Queen Elizabeth welcomed Sarkozy and his wife Carla Bruni with a state carriage procession to Windsor Castle, near London, and then hosted a banquet for the couple.
Brown and Sarkozy have struck up a good relationship since both came to power last year, but the popularity of both leaders has dropped since solid starts. Sarkozy's popularity has sunk since he married Bruni, a supermodel-turned-singer, last month.
The two will meet on Thursday at leading English soccer team Arsenal's spectacular new London stadium, chosen as a symbol of cooperation because it has a French coach, Arsene Wenger, and several French players.
British officials said Sarkozy and Brown would discuss the global credit crunch that has hit banks round the world and forced Brown to nationalize mortgage lender Northern Rock.
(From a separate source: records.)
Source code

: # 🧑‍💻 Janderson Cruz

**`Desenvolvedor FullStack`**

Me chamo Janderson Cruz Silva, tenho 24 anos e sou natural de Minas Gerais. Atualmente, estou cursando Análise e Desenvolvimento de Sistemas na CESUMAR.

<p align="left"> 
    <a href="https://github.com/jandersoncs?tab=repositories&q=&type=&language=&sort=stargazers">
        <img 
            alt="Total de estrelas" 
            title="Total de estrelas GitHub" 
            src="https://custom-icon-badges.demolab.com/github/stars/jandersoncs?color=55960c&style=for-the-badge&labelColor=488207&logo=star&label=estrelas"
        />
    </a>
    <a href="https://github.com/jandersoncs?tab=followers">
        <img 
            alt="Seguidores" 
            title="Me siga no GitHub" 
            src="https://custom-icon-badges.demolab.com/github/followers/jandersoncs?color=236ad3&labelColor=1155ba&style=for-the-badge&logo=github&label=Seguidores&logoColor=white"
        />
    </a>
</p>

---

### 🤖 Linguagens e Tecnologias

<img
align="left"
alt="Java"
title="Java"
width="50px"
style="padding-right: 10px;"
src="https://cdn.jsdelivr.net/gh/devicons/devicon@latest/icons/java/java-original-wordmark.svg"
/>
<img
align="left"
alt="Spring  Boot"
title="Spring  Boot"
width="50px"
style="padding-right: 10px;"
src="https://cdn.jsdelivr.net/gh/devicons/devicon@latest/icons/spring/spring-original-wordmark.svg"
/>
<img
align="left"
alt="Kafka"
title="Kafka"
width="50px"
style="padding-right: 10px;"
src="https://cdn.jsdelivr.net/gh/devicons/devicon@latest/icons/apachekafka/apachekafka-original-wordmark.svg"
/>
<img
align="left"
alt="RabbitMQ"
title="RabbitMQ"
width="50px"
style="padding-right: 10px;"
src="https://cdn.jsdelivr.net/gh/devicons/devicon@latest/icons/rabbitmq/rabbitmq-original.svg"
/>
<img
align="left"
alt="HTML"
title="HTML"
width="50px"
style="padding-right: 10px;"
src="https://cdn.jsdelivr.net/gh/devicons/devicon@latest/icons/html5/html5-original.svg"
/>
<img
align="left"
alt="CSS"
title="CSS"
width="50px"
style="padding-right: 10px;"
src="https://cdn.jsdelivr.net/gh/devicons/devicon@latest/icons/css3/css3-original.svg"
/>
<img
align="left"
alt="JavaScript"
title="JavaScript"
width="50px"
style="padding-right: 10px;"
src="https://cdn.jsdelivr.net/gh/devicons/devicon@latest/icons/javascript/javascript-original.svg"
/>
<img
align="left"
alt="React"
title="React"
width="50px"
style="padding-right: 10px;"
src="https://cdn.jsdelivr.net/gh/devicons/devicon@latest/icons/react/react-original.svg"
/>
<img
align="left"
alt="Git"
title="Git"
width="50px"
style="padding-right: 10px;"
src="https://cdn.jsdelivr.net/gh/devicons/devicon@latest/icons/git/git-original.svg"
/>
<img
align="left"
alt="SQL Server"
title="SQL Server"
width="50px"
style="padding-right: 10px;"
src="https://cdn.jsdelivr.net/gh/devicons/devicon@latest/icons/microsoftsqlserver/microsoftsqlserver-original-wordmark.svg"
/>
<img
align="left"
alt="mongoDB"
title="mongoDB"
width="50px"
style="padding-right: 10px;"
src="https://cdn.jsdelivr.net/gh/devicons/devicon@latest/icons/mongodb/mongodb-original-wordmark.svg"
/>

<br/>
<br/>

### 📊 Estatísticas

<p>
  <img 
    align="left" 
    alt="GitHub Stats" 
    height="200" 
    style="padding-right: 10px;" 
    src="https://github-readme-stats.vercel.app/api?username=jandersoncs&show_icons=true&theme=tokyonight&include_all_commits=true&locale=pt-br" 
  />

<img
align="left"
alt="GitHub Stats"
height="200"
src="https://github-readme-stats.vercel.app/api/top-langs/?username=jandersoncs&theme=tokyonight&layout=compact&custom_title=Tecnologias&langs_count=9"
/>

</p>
"(They will) call for greater transparency in financial markets and, as a first step, full and immediate disclosure of the scale of write-offs by banks," said one official.
Sarkozy and Brown are concerned confidence in financial markets is being hit by uncertainty over the scale of bad debts on banks' books that some estimates put as high as $600 billion.
Banks have written down more than $125 billion of assets due to the credit squeeze sparked by so-called sub-prime mortgages in the United States.
On Sarkozy's concern about the slide in the dollar affecting European exports, Britain rejects managing foreign exchange levels and prefers to leave it to the markets.
Also on Thursday's agenda will be reform of the United Nations Security Council.
The officials said Sarkozy and Brown want to make it more representative, including permanent representation for Africa. France and Britain are both permanent veto-wielding members of the council.
Sarkozy is seeking close ties with Britain to supplement the Franco-German alliance that has traditionally driven the 27-nation European Union.
Analysts say that may be because he has difficulties with German Chancellor Angela Merkel.
Relations between Britain and France were strained when Sarkozy's predecessor, Jacques Chirac, opposed the U.S.-led invasion of Iraq in 2003.
Several British newspapers marked Sarkozy's visit by printing an old picture of Bruni posing nude. But fashion gurus hailed the elegance of the Dior outfits she donned for the occasion, likening her to Jackie Kennedy.